Just when retailers didn't think business could get worse, October's financial meltdown put even more shoppers on the sidelines, too scared to spend.
Sales slumped deep enough last month that the most commonly cited barometer of chain store sales hit a 39-year low. The index would have plummeted significantly further had it not been for a 2.4 percent sales gain at discount giant Wal-Mart Stores Inc.
"The retail environment in October was simply awful," said Michael Niemira, chief economist for the International Council of Shopping Centers, who compiles the same-store sales index with Goldman Sachs. The decline followed dismal September numbers and prompted many analysts to trim forecasts for what promises to be a threadbare holiday season for merchants as well as shoppers.
The spending chill cut across all categories, from luxury goods to normally recession-resistant wholesale clubs.
"October was very disappointing," said Gregg Steinhafel, chief executive officer of Target Corp. after reporting a 4.8 percent decline, twice as bad as analysts expected. "We expect the recent challenging sales environment to continue into the holiday season and beyond as a result of the economic factors currently affecting consumer spending."
With consumer spending accounting for two-thirds of gross domestic product, retailers will use numbers to lobby for another economic stimulus payment to minimize recession.
Indeed, many chains' October sales were in free fall: Abercrombie & Fitch, down 20 percent; Macy's, down 6.8 percent; Kohl's, down 9 percent; Nordstrom, down 16 percent; JCPenney down 13 percent; Nieman Marcus, down 27.9 percent; and Saks Fifth Avenue, down 16.6 percent. Even Costco — shored up by staples and food — dropped 1 percent.
The misery already spread to some popular apparel chains' long-term decisionmaking. Ann Taylor Corp., which saw October sales drop 19 percent, will cut new store growth and report a break-even quarter. Troubled Talbots Inc. will try to sell the J.Jill chain. Saks Inc. will close its 78-store Club Libby Lu kids clothing chain by May.
Dark clouds are gathering over the holidays even as many consumers drew comfort from the election results. They still don't have more money to spend, joblessness is at a 25-year high and lenders are tightening terms on record-high credit card balances. Savings have been slashed as the U.S. markets tumble, and home equity is falling, too.

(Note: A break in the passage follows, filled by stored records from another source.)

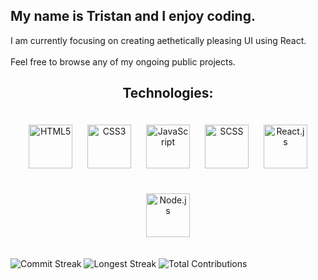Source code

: 
<h2 align="left">My name is Tristan and I enjoy coding.</h2>
I am currently focusing on creating aethetically pleasing UI using React.
<br /><br />
Feel free to browse any of my ongoing public projects. 
<h2 align="center">Technologies:</h2>
<p align="center">
 <img src="https://cdn.svgporn.com/logos/html-5.svg" alt="HTML5" width="70" hspace="10" vspace="20"/>
  <img src="https://cdn.svgporn.com/logos/css-3.svg" alt="CSS3" width="70" hspace="10"  vspace="20"/>
  <img src="https://cdn.svgporn.com/logos/javascript.svg" alt="JavaScript" width="70" hspace="10"  vspace="20"/>
  <img src="https://cdn.svgporn.com/logos/sass.svg" alt="SCSS" width="70" hspace="10"  vspace="20"/>
  <img src="https://cdn.svgporn.com/logos/react.svg" alt="React.js" width="70" hspace="10"  vspace="20"/>
  <img src="https://cdn.svgporn.com/logos/nodejs.svg" alt="Node.js" width="70" hspace="10"  vspace="20"/>
 </p>
<img src="https://img.shields.io/badge/dynamic/json?color=brightgreen&label=Commit%20Streak&query=%24.streak&url=https%3A%2F%2Fgithub-readme-streak-stats.herokuapp.com%2F%3Fuser%3DTHG20203" alt="Commit Streak">
<img src="https://img.shields.io/badge/dynamic/json?color=brightgreen&label=Longest%20Streak&query=%24.longest_streak&url=https%3A%2F%2Fgithub-readme-streak-stats.herokuapp.com%2F%3Fuser%3DTHG20203" alt="Longest Streak">
<img src="https://img.shields.io/badge/dynamic/json?color=brightgreen&label=Total%20Contributions&query=%24.contributions%2B%24.total_contributions&url=https%3A%2F%2Fgithub-readme-streak-stats.herokuapp.com%2F%3Fuser%3DTHG20203" alt="Total Contributions">
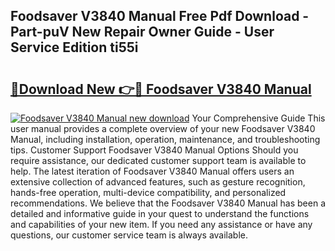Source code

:## Foodsaver V3840 Manual Free Pdf Download - Part-puV New Repair Owner Guide - User Service Edition ti55i

# <h2><a href="http://bc36768.oget.top/?id=Foodsaver+V3840+Manual">🔗Download New 👉🔴 Foodsaver V3840 Manual</a></h2>

[![Foodsaver V3840 Manual new download](https://i.imgur.com/5g1atiW.png)](http://bc36768.oget.top/?id=Foodsaver+V3840+Manual)
Your Comprehensive Guide This user manual provides a complete overview of your new Foodsaver V3840 Manual, including installation, operation, maintenance, and troubleshooting tips. Customer Support Foodsaver V3840 Manual Options Should you require assistance, our dedicated customer support team is available to help. The latest iteration of Foodsaver V3840 Manual offers users an extensive collection of advanced features, such as gesture recognition, hands-free operation, multi-device compatibility, and personalized recommendations. We believe that the Foodsaver V3840 Manual has been a detailed and informative guide in your quest to understand the functions and capabilities of your new item. If you need any assistance or have any questions, our customer service team is always available.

An ICSC survey found 37 percent of consumers plan to spend less on gift giving, the most since the question was first asked in 2004. Only 15 percent plan to spend more. And 46 percent are trying to pulling back on their own personal indulgences.
A similar survey compiled by card issuer Discover Financial Services, which Thursday reported its consumer spending monitor at a record low, found two-thirds of consumers trying to spend less on the holidays.
"The economic and financial news has caught up with consumer spending behaviors," said Margo Georgiadis, Discover executive vice president of marketing. "Nearly 88 percent of consumers are somewhat or very concerned about the financial market crisis and 90 percent of them are spending less because of it."
The weakest spending in October was indulgences — apparel, jewelry, accessories and home decor — as people spent more for staples thanks to higher food and commodities prices.
The spending trend hit TV shopping channels, too.
St. Petersburg-based HSN reported a 1 percent sales decline in the quarter ended Sept. 30 and earnings depressed by price cutting and a rising rate of bad debt from customers. "It's a challenging economy that interrupted our sales gain momentum," said Mindy Grossman, chief executive officer.
Sales at the TV shopping channel rose a respectable 4 percent but were pulled down by a 12 percent decrease at the company's eight catalog-online brands.
HSN outperformed its rivals. Sales at rival QVC were down 2.7 percent in the third quarter. The Jewelry Network laid off 18 workers and shrank its rented headquarters in Nashville. Value Vision/ShopNBC is weighing whether to put itself up for sale after a 26 percent sales drop in the second quarter.
Wal-Mart, meanwhile, which beat analysts' October sales forecasts, continues to do well.
"This is Wal-Mart time," said Lee Scott, chief executive, in concluding a two-day analysts briefing last week. "This is the kind of environment Sam Walton built this company for."